This (below) appeared on the feed on X this morning and, given the subject of yesterday's post, it is worth repeating here.
Yes, that painting you paid so much for is not from a thousands of year old tradition belonging to "the oldest continuous traditional culture." It really is a 1971 style taught by a "white" man.
The claim about "culture" is also wrong. There is no single culture among indigenous people in this country. There is no one language. The country is vast. People travelled on foot. After more than a few days journey they would not have understood each other.
There were no "welcomes" or "acknowledgments". There were exchanges between closer tribes with similar languages - designed to find out if there was a friendly relationship in the past.
There were no "smoking" ceremonies. The fire to produce it had entirely different functions.
When there are claims that "culture" and "tradition" and "language" need to be "preserved" we need to ask what is really being done. The reality is that indigenous life before white settlement was very, very harsh. It was brutal. It was violent. It was short. The stories they told have changed in the way that those Grimm or Perrault collected have changed to be suitable for retelling to children.

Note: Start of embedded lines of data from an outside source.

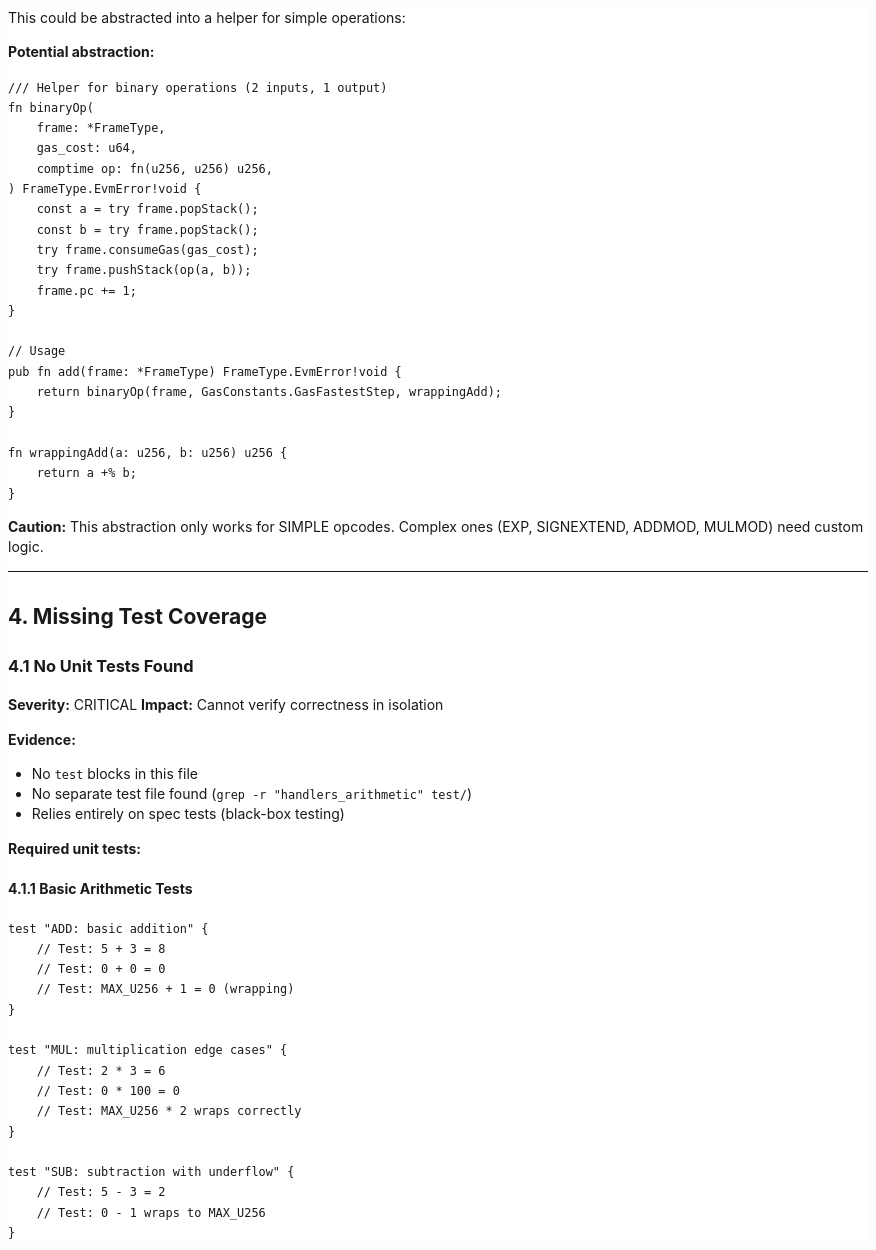This could be abstracted into a helper for simple operations:

**Potential abstraction:**
```zig
/// Helper for binary operations (2 inputs, 1 output)
fn binaryOp(
    frame: *FrameType,
    gas_cost: u64,
    comptime op: fn(u256, u256) u256,
) FrameType.EvmError!void {
    const a = try frame.popStack();
    const b = try frame.popStack();
    try frame.consumeGas(gas_cost);
    try frame.pushStack(op(a, b));
    frame.pc += 1;
}

// Usage
pub fn add(frame: *FrameType) FrameType.EvmError!void {
    return binaryOp(frame, GasConstants.GasFastestStep, wrappingAdd);
}

fn wrappingAdd(a: u256, b: u256) u256 {
    return a +% b;
}
```

**Caution:** This abstraction only works for SIMPLE opcodes. Complex ones (EXP, SIGNEXTEND, ADDMOD, MULMOD) need custom logic.

---

## 4. Missing Test Coverage

### 4.1 No Unit Tests Found

**Severity:** CRITICAL
**Impact:** Cannot verify correctness in isolation

**Evidence:**
- No `test` blocks in this file
- No separate test file found (`grep -r "handlers_arithmetic" test/`)
- Relies entirely on spec tests (black-box testing)

**Required unit tests:**

#### 4.1.1 Basic Arithmetic Tests
```zig
test "ADD: basic addition" {
    // Test: 5 + 3 = 8
    // Test: 0 + 0 = 0
    // Test: MAX_U256 + 1 = 0 (wrapping)
}

test "MUL: multiplication edge cases" {
    // Test: 2 * 3 = 6
    // Test: 0 * 100 = 0
    // Test: MAX_U256 * 2 wraps correctly
}

test "SUB: subtraction with underflow" {
    // Test: 5 - 3 = 2
    // Test: 0 - 1 wraps to MAX_U256
}
```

There is money behind all this. There are billions of dollars spent every year on attempting to preserve something which did not exist - and which we are told we need to feel guilty about. It does not mean there is no heartfelt connection between the environment and the person or that some remnants of language and culture should not be maintained. We cannot discard thousands of years of culture "just like that" but we have to know what it really is we are trying to keep - and it may not be what we think it is.